Wagner’s Ring: The Largest Work of Art
Richard Wagner never set out to create the largest work of art in Western civilization. And yet, by the time his epic Der Ring des Nibelungen premiered in 1876 at Bayreuth—a theater custom built for performances of the Ring—Wagner had written over 14 hours of music, dramatizing the birth and death of civilization itself.
Born in Leipzig in 1813, Wagner’s life directly correlates to the development of the Ring and the maturation of his Germanic homeland. As a young man, Wagner fought for the political unification of Germany. He was vigorous, passionate, and politically active, helping orchestrate the Dresden Uprising of 1849.
However, the revolt failed, and Wagner fled to Switzerland where he decided to put his faith in art instead of politics. He decided to use Germanic stories to unite his homeland, chosing the hero Siegfried as the subject for his next opera. However, as he began to sketch The Death of Siegfried, he realized a prequel was required. Wagner expended his initial libretto into two full-length music dramas. But once again, these did not satisfy. Wagner continued to work backwards, adding a third opera which dramatized Siegfried’s complicated parentage, and a cosmic prologue, Das Rheingold, to set the subsequent action in motion.

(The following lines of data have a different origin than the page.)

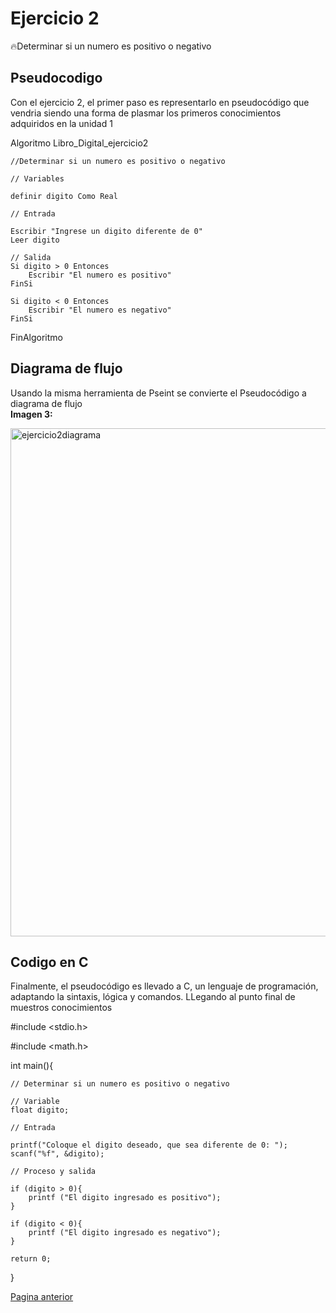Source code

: # Ejercicio 2  
🔥Determinar si un numero es positivo o negativo

## Pseudocodigo  
Con el ejercicio 2, el primer paso es representarlo en pseudocódigo que vendria siendo una forma de plasmar los primeros conocimientos adquiridos en la unidad 1

Algoritmo Libro_Digital_ejercicio2
	
	//Determinar si un numero es positivo o negativo
	
	// Variables
	
	definir digito Como Real
	
	// Entrada
	
	Escribir "Ingrese un digito diferente de 0"
	Leer digito
	
	// Salida
	Si digito > 0 Entonces
		Escribir "El numero es positivo"
	FinSi
	
	Si digito < 0 Entonces
		Escribir "El numero es negativo"
	FinSi
	
FinAlgoritmo 

## Diagrama de flujo  
Usando la misma herramienta de 	Pseint se convierte el Pseudocódigo a diagrama de flujo  
**Imagen 3:**  

<img width="842" height="813" alt="ejercicio2diagrama" src="https://github.com/user-attachments/assets/082be87f-7e60-46ac-af15-14b77f525e4a" />

## Codigo en C  
Finalmente, el pseudocódigo es llevado a C, un lenguaje de programación, adaptando la sintaxis, lógica y comandos. LLegando al punto final de muestros conocimientos  


#include <stdio.h>  

#include <math.h>

int main(){

    // Determinar si un numero es positivo o negativo

    // Variable
    float digito;

    // Entrada

    printf("Coloque el digito deseado, que sea diferente de 0: ");
    scanf("%f", &digito);

    // Proceso y salida

    if (digito > 0){
        printf ("El digito ingresado es positivo");
    }

    if (digito < 0){
        printf ("El digito ingresado es negativo");
    }

    return 0;
}

[Pagina anterior](ejercicios.md)

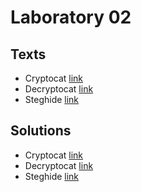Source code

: # Laboratory 02

## Texts

- Cryptocat [link](./texts/cryptocat.pdf)
- Decryptocat [link](./texts/decryptcat.pdf)
- Steghide [link](./texts/steghide.pdf)

## Solutions

- Cryptocat [link](./solutions/cryptocat/README.md)
- Decryptocat [link](./solutions/decryptocat/README.md)
- Steghide [link](./solutions/seghide/README.md)
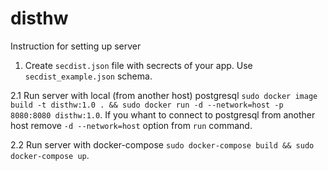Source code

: # disthw

Instruction for setting up server

1. Create `secdist.json` file with secrects of your app. Use `secdist_example.json` schema.

2.1 Run server with local (from another host) postgresql `sudo docker image build -t disthw:1.0 . && sudo docker run -d --network=host -p 8080:8080 disthw:1.0`. If you whant to connect to postgresql from another host remove `-d --network=host` option from `run` command.

2.2 Run server with docker-compose `sudo docker-compose build && sudo docker-compose up`.
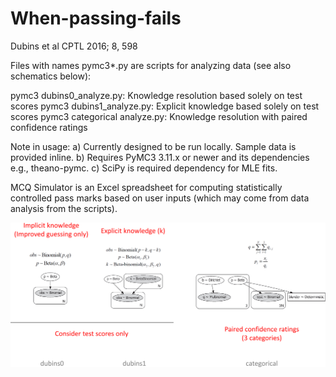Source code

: # When-passing-fails
Dubins et al CPTL 2016; 8, 598

Files with names pymc3*.py are scripts for analyzing data (see also schematics below):

pymc3 dubins0_analyze.py: Knowledge resolution based solely on test scores
pymc3 dubins1_analyze.py: Explicit knowledge based solely on test scores
pymc3 categorical analyze.py: Knowledge resolution with paired confidence ratings

Note in usage:
a) Currently designed to be run locally. Sample data is provided inline.
b) Requires PyMC3 3.11.x or newer and its dependencies e.g., theano-pymc.
c) SciPy is required dependency for MLE fits.

MCQ Simulator is an Excel spreadsheet for computing statistically controlled pass marks based on user inputs (which may come from data analysis from the scripts).

![Schematic of the models](./images/models.png?raw=true "Schematic of the models")
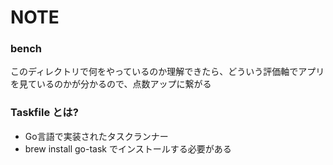 # NOTE

### bench
このディレクトリで何をやっているのか理解できたら、どういう評価軸でアプリを見ているのかが分かるので、点数アップに繋がる

### Taskfile とは?

- Go言語で実装されたタスクランナー
- brew install go-task でインストールする必要がある
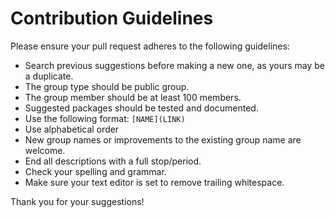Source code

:# Contribution Guidelines

Please ensure your pull request adheres to the following guidelines:

- Search previous suggestions before making a new one, as yours may be a duplicate.
- The group type should be public group.
- The group member should be at least 100 members.
- Suggested packages should be tested and documented.
- Use the following format: `[NAME](LINK)`
- Use alphabetical order
- New group names or improvements to the existing group name are welcome.
- End all descriptions with a full stop/period.
- Check your spelling and grammar.
- Make sure your text editor is set to remove trailing whitespace.

Thank you for your suggestions!
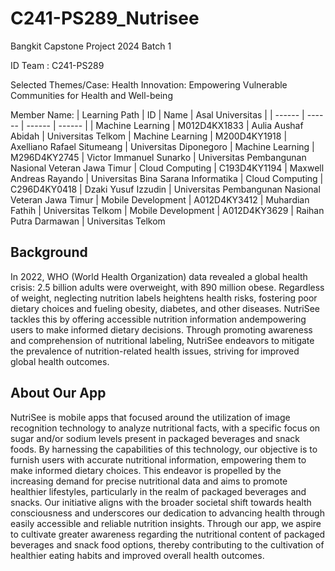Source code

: # C241-PS289_Nutrisee

Bangkit Capstone Project 2024 Batch 1

ID Team : C241-PS289

Selected Themes/Case: Health Innovation: Empowering Vulnerable Communities for Health and Well-being

Member Name:
| Learning Path | ID | Name | Asal Universitas |
| ------ | ------ | ------ | ------ |
| Machine Learning | M012D4KX1833 | Aulia Aushaf Abidah | Universitas Telkom
| Machine Learning | M200D4KY1918 | Axelliano Rafael Situmeang | Universitas Diponegoro
| Machine Learning | M296D4KY2745 | Victor Immanuel Sunarko | Universitas Pembangunan Nasional Veteran Jawa Timur
| Cloud Computing | C193D4KY1194 | Maxwell Andreas Rayando | Universitas Bina Sarana Informatika
| Cloud Computing | C296D4KY0418 | Dzaki Yusuf Izzudin | Universitas Pembangunan Nasional Veteran Jawa Timur
| Mobile Development | A012D4KY3412 | Muhardian Fathih | Universitas Telkom
| Mobile Development | A012D4KY3629 | Raihan Putra Darmawan | Universitas Telkom

## Background

In 2022, WHO (World Health Organization) data revealed a global health crisis: 2.5 billion adults were overweight, with 890 million obese. Regardless of weight, neglecting nutrition labels heightens health risks, fostering poor dietary choices and fueling obesity, diabetes,
and other diseases. NutriSee tackles this by offering accessible nutrition information andempowering users to make informed dietary decisions. Through promoting awareness and comprehension of nutritional labeling, NutriSee endeavors to mitigate the prevalence of nutrition-related health issues, striving for improved global health outcomes.

## About Our App

NutriSee is mobile apps that focused around the utilization of image recognition technology to analyze nutritional facts, with a specific focus on sugar and/or sodium levels present in packaged beverages and snack foods. By harnessing the capabilities of this technology, our objective is to furnish users with accurate nutritional information, empowering them to make informed dietary choices. This endeavor is propelled by the increasing demand for precise nutritional data and aims to promote healthier lifestyles, particularly in the realm of packaged beverages and snacks. Our initiative aligns with the broader societal shift towards health consciousness and underscores our dedication to advancing health through easily accessible and reliable nutrition insights. Through our app, we aspire to cultivate greater awareness regarding the nutritional content of packaged beverages and snack food options, thereby contributing to the cultivation of healthier eating habits and improved overall health outcomes.
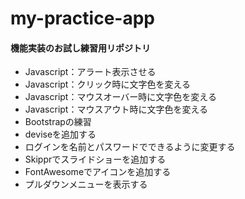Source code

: # my-practice-app
#### 機能実装のお試し練習用リポジトリ
* Javascript：アラート表示させる
* Javascript：クリック時に文字色を変える
* Javascript：マウスオーバー時に文字色を変える
* Javascript：マウスアウト時に文字色を変える
* Bootstrapの練習
* deviseを追加する
* ログインを名前とパスワードでできるように変更する
* Skipprでスライドショーを追加する
* FontAwesomeでアイコンを追加する
* プルダウンメニューを表示する
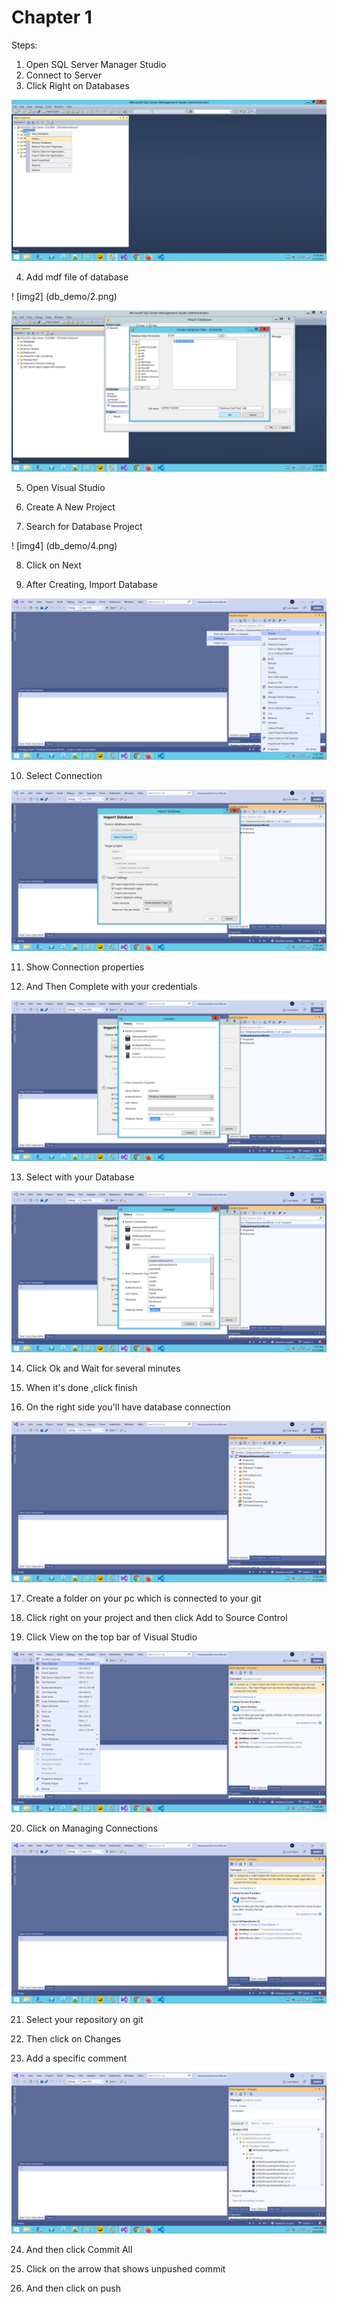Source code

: # Chapter 1

Steps:

1. Open SQL Server Manager Studio
2. Connect to Server
3. Click Right on Databases

![img1](db_demo/1.png)

4. Add mdf file of database

! [img2] (db_demo/2.png)

![img3](db_demo/3.png)

5. Open Visual Studio

6. Create A New Project

7. Search for Database Project

! [img4] (db_demo/4.png)

8. Click on Next

9. After Creating, Import Database 

![img5](db_demo/5.png)

10. Select Connection

![img6](db_demo/6.png)

11. Show Connection properties

12. And Then Complete with your credentials

![img7](db_demo/7.png)

13. Select with your Database

![img8](db_demo/8.png)

14. Click Ok and Wait for several minutes

15. When it's done ,click finish

16. On the right side you'll have database connection

![img9](db_demo/9.png)

17. Create a folder on your pc which is connected to your git 

18. Click right on your project and then click Add to Source Control

19. Click View on the top bar of Visual Studio

![img10](db_demo/10.png)

20. Click on Managing Connections

![img11](db_demo/11.png)

21. Select your repository on git

22. Then click on Changes

23. Add a specific comment

![img12](db_demo/12.png)

24. And then click Commit All

25. Click on the arrow that shows unpushed commit

26. And then click on push


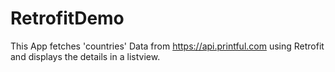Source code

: # RetrofitDemo
This App fetches 'countries' Data from https://api.printful.com using Retrofit and displays the details in a listview.
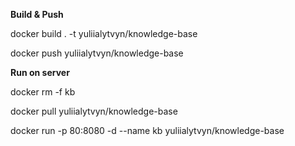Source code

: **Build & Push**

docker build . -t yuliialytvyn/knowledge-base

docker push yuliialytvyn/knowledge-base

**Run on server**

docker rm -f kb

docker pull yuliialytvyn/knowledge-base

docker run -p 80:8080 -d --name kb yuliialytvyn/knowledge-base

As the music dramas expanded in number, size, and scope, Wagner’s dramatic focus shifted from the young hero, Siegfried, to the head god, Wotan (Odin of norse mythology). In its final form, it is Wotan who holds the dramatic power of the Ring as Wagner transformed the story of Siegfied's ideal heroism into a searing portrait of Wotan's disillusionment.
Wotan believes himself to be all-powerful, but he learns that his power has limits. By initiating law and order, Wotan discovers that the lines between legality and morality are often blurred. Wotan realizes that what he wants to do, and what he must do are in opposition to one another. Sound familiar?
While the libretti were written backwards, Wagner composed the music in chronological order beginning with Das Rheingold and ending with Götterdämmerung. Throughout this process, he developed a new system of composition which relied on churning, constantly evolving musical motives, called leitmotifs. These musical themes are first established in Das Rheingold and culminate in the destruction of Valhalla and the death of the gods at the end of the cycle.
Germany ultimately became a unified nation in the 1870s, but it did not achieve nationhood the way that the young, rebellious Wagner intended. Instead of a fiery, glorious revolution, Germany was created through diplomatic backdoors and convoluted martial maneuvers. Germany became a nation not with a bang, but with a whimper and by the end of his life, Wagner had become as cynical and disillusioned as Wotan, himself. Wagner, like Wotan, asked the question, “Was it all worth it?” If decay is inevitable, is progress ever possible? In the face of death, does life have meaning?
These questions lie at the heart of humanity, and they lie at the heart of the Ring. Therefore, the largest work of Western art concerns the smallest, darkest parts of our psyche as Wagner attempts to bring renewal to societies--and individuals--destined to decay.